No primeiro dia no cargo como prefeito de Nova York, Zohran Mamdani anunciou a revogação de várias medidas promulgadas por seu antecessor, Eric Adams, destinadas ao combate ao antissemitismo. Entre as ordens anuladas está a exigência para adoção da definição de antissemitismo da IHRA (International Holocaust Remembrance Alliance), que inclui, entre outras formulações, classificações que equiparam certas críticas a Israel a manifestações antissemitas.
Mamdani também reverteu o decreto que impedia as agências municipais de adotar políticas econômicas punitivas, como boicotes, desinvestimentos e sanções — frequentemente agrupadas sob o acrônimo BDS (boicote, desinvestimento e sanções) — contra Israel. Outra ordem revogada solicitava ao comissário da polícia de Nova York que avaliasse propostas para regulamentar atos de protesto nas proximidades de locais de culto, medida tomada após manifestações em frente a uma sinagoga do Upper East Side que acompanharam um evento pró-imigração para israelenses e geraram acusações de antissemismo. Apesar das anulações, Mamdani manteve o escritório municipal dedicado à luta contra o antissemitismo.
A reação oficial do governo israelense foi imediata e veemente.

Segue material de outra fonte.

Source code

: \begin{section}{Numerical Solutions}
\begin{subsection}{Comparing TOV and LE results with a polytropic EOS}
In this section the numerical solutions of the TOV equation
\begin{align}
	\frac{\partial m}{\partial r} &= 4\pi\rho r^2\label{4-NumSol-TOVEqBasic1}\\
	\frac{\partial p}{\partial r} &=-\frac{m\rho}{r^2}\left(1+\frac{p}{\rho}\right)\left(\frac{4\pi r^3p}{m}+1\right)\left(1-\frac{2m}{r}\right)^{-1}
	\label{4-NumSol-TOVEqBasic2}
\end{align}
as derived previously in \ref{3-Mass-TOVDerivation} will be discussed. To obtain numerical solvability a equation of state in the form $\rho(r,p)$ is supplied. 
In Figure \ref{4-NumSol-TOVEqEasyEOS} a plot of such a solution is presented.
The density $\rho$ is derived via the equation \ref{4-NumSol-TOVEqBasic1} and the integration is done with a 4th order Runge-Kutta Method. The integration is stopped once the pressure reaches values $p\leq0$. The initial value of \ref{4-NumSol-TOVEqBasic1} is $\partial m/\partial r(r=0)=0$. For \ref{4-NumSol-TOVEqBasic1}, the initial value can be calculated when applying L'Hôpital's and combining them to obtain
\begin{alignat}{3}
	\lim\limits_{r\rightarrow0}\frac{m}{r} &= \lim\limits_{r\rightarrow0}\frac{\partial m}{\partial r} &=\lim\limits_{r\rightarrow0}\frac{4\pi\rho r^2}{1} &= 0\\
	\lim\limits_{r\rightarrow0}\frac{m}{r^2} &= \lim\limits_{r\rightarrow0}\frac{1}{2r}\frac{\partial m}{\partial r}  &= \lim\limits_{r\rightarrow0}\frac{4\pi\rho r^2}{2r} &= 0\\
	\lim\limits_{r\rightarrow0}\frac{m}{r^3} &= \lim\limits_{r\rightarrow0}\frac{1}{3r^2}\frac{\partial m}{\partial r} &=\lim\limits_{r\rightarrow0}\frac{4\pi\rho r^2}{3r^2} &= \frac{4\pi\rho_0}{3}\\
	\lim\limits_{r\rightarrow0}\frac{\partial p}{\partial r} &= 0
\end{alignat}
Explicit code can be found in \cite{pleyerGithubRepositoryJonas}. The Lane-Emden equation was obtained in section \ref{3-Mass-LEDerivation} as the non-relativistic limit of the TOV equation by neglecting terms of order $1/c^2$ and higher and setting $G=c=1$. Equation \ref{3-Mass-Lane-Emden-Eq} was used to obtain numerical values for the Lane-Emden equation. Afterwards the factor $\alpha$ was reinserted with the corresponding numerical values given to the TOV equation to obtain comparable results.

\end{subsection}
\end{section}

O ministério das Relações Exteriores afirmou que, “já no seu primeiro dia como prefeito de Nova York, Mamdani mostra seu verdadeiro rosto: elimina a definição IHRA de antissemitismo e remove as restrições ao boicote a Israel. Isso não é liderança. É adicionar combustível a um fogo antissemita”.

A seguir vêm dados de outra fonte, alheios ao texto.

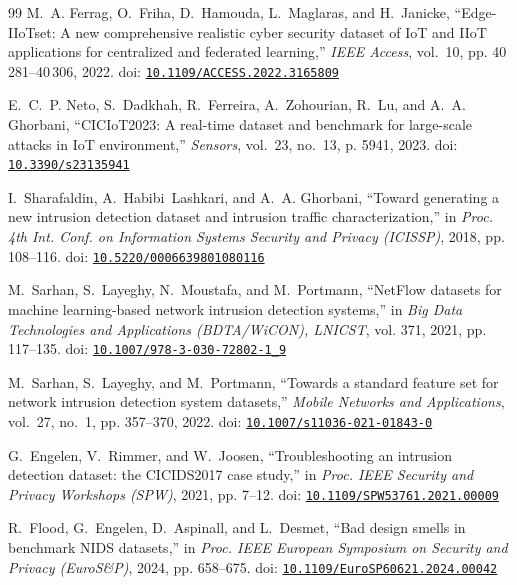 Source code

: \begin{thebibliography}{99}
M.~A. Ferrag, O.~Friha, D.~Hamouda, L.~Maglaras, and H.~Janicke,
  ``{Edge-IIoTset}: A new comprehensive realistic cyber security dataset of
  {IoT} and {IIoT} applications for centralized and federated learning,''
  \emph{IEEE Access}, vol.~10, pp. 40\,281--40\,306, 2022. doi:
  \href{https://doi.org/10.1109/ACCESS.2022.3165809}{\nolinkurl{10.1109/ACCESS.2022.3165809}}

E.~C.~P. Neto, S.~Dadkhah, R.~Ferreira, A.~Zohourian, R.~Lu, and A.~A.
  Ghorbani, ``{CICIoT2023}: A real-time dataset and benchmark for large-scale
  attacks in {IoT} environment,'' \emph{Sensors}, vol.~23, no.~13, p. 5941,
  2023. doi:
  \href{https://doi.org/10.3390/s23135941}{\nolinkurl{10.3390/s23135941}}

I.~Sharafaldin, A.~Habibi~Lashkari, and A.~A. Ghorbani, ``Toward generating a
  new intrusion detection dataset and intrusion traffic characterization,'' in
  \emph{Proc. 4th Int. Conf. on Information Systems Security and Privacy
  (ICISSP)}, 2018, pp. 108--116. doi:
  \href{https://doi.org/10.5220/0006639801080116}{\nolinkurl{10.5220/0006639801080116}}

M.~Sarhan, S.~Layeghy, N.~Moustafa, and M.~Portmann, ``{NetFlow} datasets for
  machine learning-based network intrusion detection systems,'' in \emph{Big
  Data Technologies and Applications (BDTA/WiCON), LNICST}, vol. 371, 2021, pp.
  117--135. doi:
  \href{https://doi.org/10.1007/978-3-030-72802-1_9}{\nolinkurl{10.1007/978-3-030-72802-1_9}}

M.~Sarhan, S.~Layeghy, and M.~Portmann, ``Towards a standard feature set for
  network intrusion detection system datasets,'' \emph{Mobile Networks and
  Applications}, vol.~27, no.~1, pp. 357--370, 2022. doi:
  \href{https://doi.org/10.1007/s11036-021-01843-0}{\nolinkurl{10.1007/s11036-021-01843-0}}

G.~Engelen, V.~Rimmer, and W.~Joosen, ``Troubleshooting an intrusion detection
  dataset: the {CICIDS2017} case study,'' in \emph{Proc. IEEE Security and
  Privacy Workshops (SPW)}, 2021, pp. 7--12. doi:
  \href{https://doi.org/10.1109/SPW53761.2021.00009}{\nolinkurl{10.1109/SPW53761.2021.00009}}

R.~Flood, G.~Engelen, D.~Aspinall, and L.~Desmet, ``Bad design smells in
  benchmark {NIDS} datasets,'' in \emph{Proc. IEEE European Symposium on
  Security and Privacy (EuroS\&P)}, 2024, pp. 658--675. doi:
  \href{https://doi.org/10.1109/EuroSP60621.2024.00042}{\nolinkurl{10.1109/EuroSP60621.2024.00042}}


\end{thebibliography}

Críticas vieram também de lideranças judaicas conservadoras e políticos republicanos locais. A vereadora Inna Vernikov publicou nas redes sociais uma mensagem de alerta: “Os antissemitas pró-Hamas encorajados pelo prefeito estão chegando!” William Daroff, CEO da Conference of Presidents of Major American Jewish Organizations, classificou a decisão como “um indicativo preocupante da direção que a cidade pode tomar, a apenas um dia do início de seu mandato”.
No cenário internacional, políticos italianos também comentaram o episódio. O presidente do grupo de senadores do partido Forza Italia, Maurizio Gasparri, qualificou a estreia do novo prefeito como “verdadeiramente preocupante”, citando ainda posturas ideológicas atribuídas a Mamdani. O senador Ivan Scalfarotto, responsável pela área de Relações Exteriores do grupo Italia Viva, afirmou que a movimentação “não parece um grande começo” e que o gesto pode ser interpretado como um sinal preocupante em termos de sensibilidade às preocupações da comunidade judaica.
Por outro lado, parte das primeiras ordens assinadas por Mamdani nos temas sociais foram mantidas ou implementadas, incluindo medidas voltadas para a proteção de inquilinos e programas para estimular a construção de moradias acessíveis — prioridades centrais de sua plataforma eleitoral.
A adoção da definição ampla de antissemitismo pela IHRA é há muito objeto de debate. Seus defensores apontam que a codificação ajuda governos e instituições a identificar e agir contra manifestações de ódio, num contexto de aumento dos incidentes antissemitas. Já críticos — incluindo grupos de direitos civis e alguns setores acadêmicos e judaicos — afirmam que certas passagens podem conflitar com a liberdade de expressão, ao classificar como antissemitismo algumas críticas legítimas às políticas do governo israelense.
O episódio acende um debate mais amplo sobre o equilíbrio entre medidas de combate ao ódio e a proteção de direitos civis — um desafio que promete marcar o início do mandato de Mamdani em uma cidade já polarizada por tensões políticas e culturais.